# Exercise:
Without pictures, retype the following entries exactly.

Start of Provided records

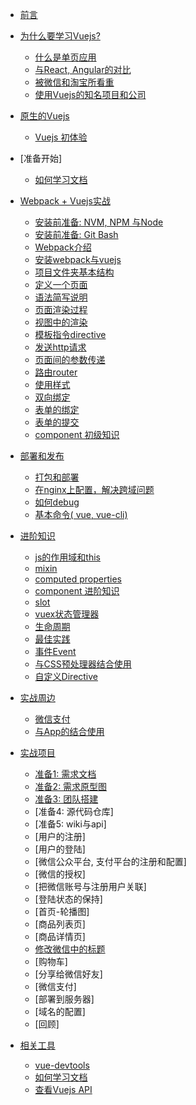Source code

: * [前言](preface.md)
* [为什么要学习Vuejs? ](why_vue.md)
  * [什么是单页应用](single_page_app.md)
  * [与React, Angular的对比](vue_react_angular.md)
  * [被微信和淘宝所看重](wechat_and_weex.md)
  * [使用Vuejs的知名项目和公司](vuejs_projects.md)
* [原生的Vuejs](origin_vuejs.md)
  * [Vuejs 初体验](hello_world_bare_vuejs.md)
* [准备开始]
  * [如何学习文档](how_to_read_vuejs_document.md)
* [Webpack + Vuejs实战](vuejs_basic.md)
  * [安装前准备: NVM, NPM 与Node](nvm.md)
  * [安装前准备: Git Bash](git.md)
  * [Webpack介绍](webpack.md)
  * [安装webpack与vuejs](preparation.md)
  * [项目文件夹基本结构](file_structure.md)
  * [定义一个页面](define_a_page.md)
  * [语法简写说明](es_script.md)
  * [页面渲染过程](how_is_page_rendered.md)
  * [视图中的渲染](view_basic.md)
  * [模板指令directive](render_directive.md)
  * [发送http请求](http_request.md)
  * [页面间的参数传递](parse_paremters.md)
  * [路由router](router.md)
  * [使用样式](styling.md)
  * [双向绑定](v_bind.md)
  * [表单的绑定](form.md)
  * [表单的提交](form_submit.md)
  * [component 初级知识](component.md)
* [部署和发布](build_and_deploy.md)
  * [打包和部署](build_project.md)
  * [在nginx上配置，解决跨域问题](nginx_fix_cross_domain_problem.md)
  * [如何debug](how_to_debug.md)
  * [基本命令( vue, vue-cli)](basic_command_line.md)
* [进阶知识](advanced_vue.md)
  * [js的作用域和this](scope_and_this.md)
  * [mixin](mixin.md)
  * [computed properties](computed_properties_and_watchers.md)
  * [component 进阶知识](advanced_component.md)
  * [slot](slot.md)
  * [vuex状态管理器](vuex.md)
  * [生命周期](life_cycle.md)
  * [最佳实践](best_practices.md)
  * [事件Event](event.md)
  * [与CSS预处理器结合使用](scss_less.md)
  * [自定义Directive](custom_directive.md)
* [实战周边](real_world.md)
  * [微信支付](weixin_pay.md)
  * [与App的结合使用](hybrid_app.md)
* [实战项目](real_project.md)
  * [准备1: 需求文档](real_project_chapter/requirement.md)
  * [准备2: 需求原型图](real_project_chapter/mock_diagram.md)
  * [准备3: 团队搭建](real_project_chapter/team.md)
  * [准备4: 源代码仓库]
  * [准备5: wiki与api]
  * [用户的注册]
  * [用户的登陆]
  * [微信公众平台, 支付平台的注册和配置]
  * [微信的授权]
  * [把微信账号与注册用户关联]
  * [登陆状态的保持]
  * [首页-轮播图]
  * [商品列表页]
  * [商品详情页]
  * [修改微信中的标题](real_project_chapter/change_wechat_title.md)
  * [购物车]
  * [分享给微信好友]
  * [微信支付]
  * [部署到服务器]
  * [域名的配置]
  * [回顾]

* [相关工具](tools.md)
  * [vue-devtools](setup_vuejs_devtools.md)
  * [如何学习文档](how_to_read_vuejs_document.md)  
  * [查看Vuejs API](how_to_check_api.md)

End of Provided records

# Exercise answer:
Source code

: * [前言](preface.md)
* [为什么要学习Vuejs? ](why_vue.md)
  * [什么是单页应用](single_page_app.md)
  * [与React, Angular的对比](vue_react_angular.md)
  * [被微信和淘宝所看重](wechat_and_weex.md)
  * [使用Vuejs的知名项目和公司](vuejs_projects.md)
* [原生的Vuejs](origin_vuejs.md)
  * [Vuejs 初体验](hello_world_bare_vuejs.md)
* [准备开始]
  * [如何学习文档](how_to_read_vuejs_document.md)
* [Webpack + Vuejs实战](vuejs_basic.md)
  * [安装前准备: NVM, NPM 与Node](nvm.md)
  * [安装前准备: Git Bash](git.md)
  * [Webpack介绍](webpack.md)
  * [安装webpack与vuejs](preparation.md)
  * [项目文件夹基本结构](file_structure.md)
  * [定义一个页面](define_a_page.md)
  * [语法简写说明](es_script.md)
  * [页面渲染过程](how_is_page_rendered.md)
  * [视图中的渲染](view_basic.md)
  * [模板指令directive](render_directive.md)
  * [发送http请求](http_request.md)
  * [页面间的参数传递](parse_paremters.md)
  * [路由router](router.md)
  * [使用样式](styling.md)
  * [双向绑定](v_bind.md)
  * [表单的绑定](form.md)
  * [表单的提交](form_submit.md)
  * [component 初级知识](component.md)
* [部署和发布](build_and_deploy.md)
  * [打包和部署](build_project.md)
  * [在nginx上配置，解决跨域问题](nginx_fix_cross_domain_problem.md)
  * [如何debug](how_to_debug.md)
  * [基本命令( vue, vue-cli)](basic_command_line.md)
* [进阶知识](advanced_vue.md)
  * [js的作用域和this](scope_and_this.md)
  * [mixin](mixin.md)
  * [computed properties](computed_properties_and_watchers.md)
  * [component 进阶知识](advanced_component.md)
  * [slot](slot.md)
  * [vuex状态管理器](vuex.md)
  * [生命周期](life_cycle.md)
  * [最佳实践](best_practices.md)
  * [事件Event](event.md)
  * [与CSS预处理器结合使用](scss_less.md)
  * [自定义Directive](custom_directive.md)
* [实战周边](real_world.md)
  * [微信支付](weixin_pay.md)
  * [与App的结合使用](hybrid_app.md)
* [实战项目](real_project.md)
  * [准备1: 需求文档](real_project_chapter/requirement.md)
  * [准备2: 需求原型图](real_project_chapter/mock_diagram.md)
  * [准备3: 团队搭建](real_project_chapter/team.md)
  * [准备4: 源代码仓库]
  * [准备5: wiki与api]
  * [用户的注册]
  * [用户的登陆]
  * [微信公众平台, 支付平台的注册和配置]
  * [微信的授权]
  * [把微信账号与注册用户关联]
  * [登陆状态的保持]
  * [首页-轮播图]
  * [商品列表页]
  * [商品详情页]
  * [修改微信中的标题](real_project_chapter/change_wechat_title.md)
  * [购物车]
  * [分享给微信好友]
  * [微信支付]
  * [部署到服务器]
  * [域名的配置]
  * [回顾]

* [相关工具](tools.md)
  * [vue-devtools](setup_vuejs_devtools.md)
  * [如何学习文档](how_to_read_vuejs_document.md)  
  * [查看Vuejs API](how_to_check_api.md)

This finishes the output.